# What you are asked to do:
How many lines in the records below hold the word "Karl"? Answer with the number alone.
____ Working data
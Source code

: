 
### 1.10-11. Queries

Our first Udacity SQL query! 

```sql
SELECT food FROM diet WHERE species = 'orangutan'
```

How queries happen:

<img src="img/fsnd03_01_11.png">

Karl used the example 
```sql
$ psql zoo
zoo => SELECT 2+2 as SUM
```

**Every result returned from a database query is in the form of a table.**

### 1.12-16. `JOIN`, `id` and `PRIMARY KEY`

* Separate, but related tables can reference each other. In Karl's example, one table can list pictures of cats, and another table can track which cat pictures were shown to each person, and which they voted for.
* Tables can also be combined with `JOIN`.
________
____ Working data
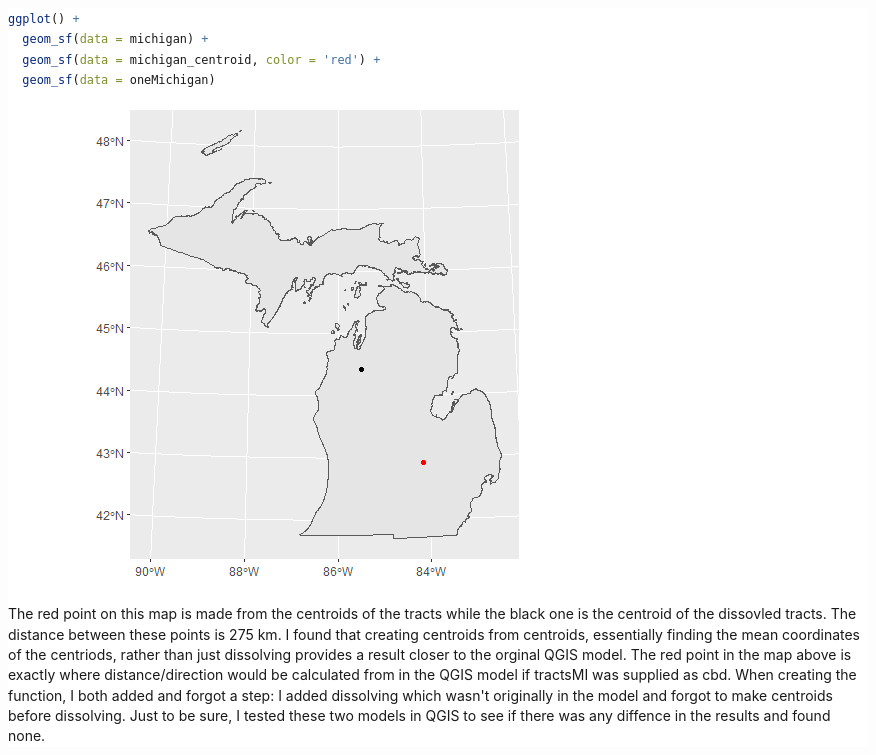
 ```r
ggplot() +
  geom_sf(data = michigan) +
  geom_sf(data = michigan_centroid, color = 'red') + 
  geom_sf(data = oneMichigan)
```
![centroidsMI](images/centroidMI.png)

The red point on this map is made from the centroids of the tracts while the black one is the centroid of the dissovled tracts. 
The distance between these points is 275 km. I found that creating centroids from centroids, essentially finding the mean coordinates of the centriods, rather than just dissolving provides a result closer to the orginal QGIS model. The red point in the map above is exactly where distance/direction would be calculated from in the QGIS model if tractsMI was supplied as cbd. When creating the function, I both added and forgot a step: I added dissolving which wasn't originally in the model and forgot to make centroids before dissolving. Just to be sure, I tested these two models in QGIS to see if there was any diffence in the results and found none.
________
# Task solution:
2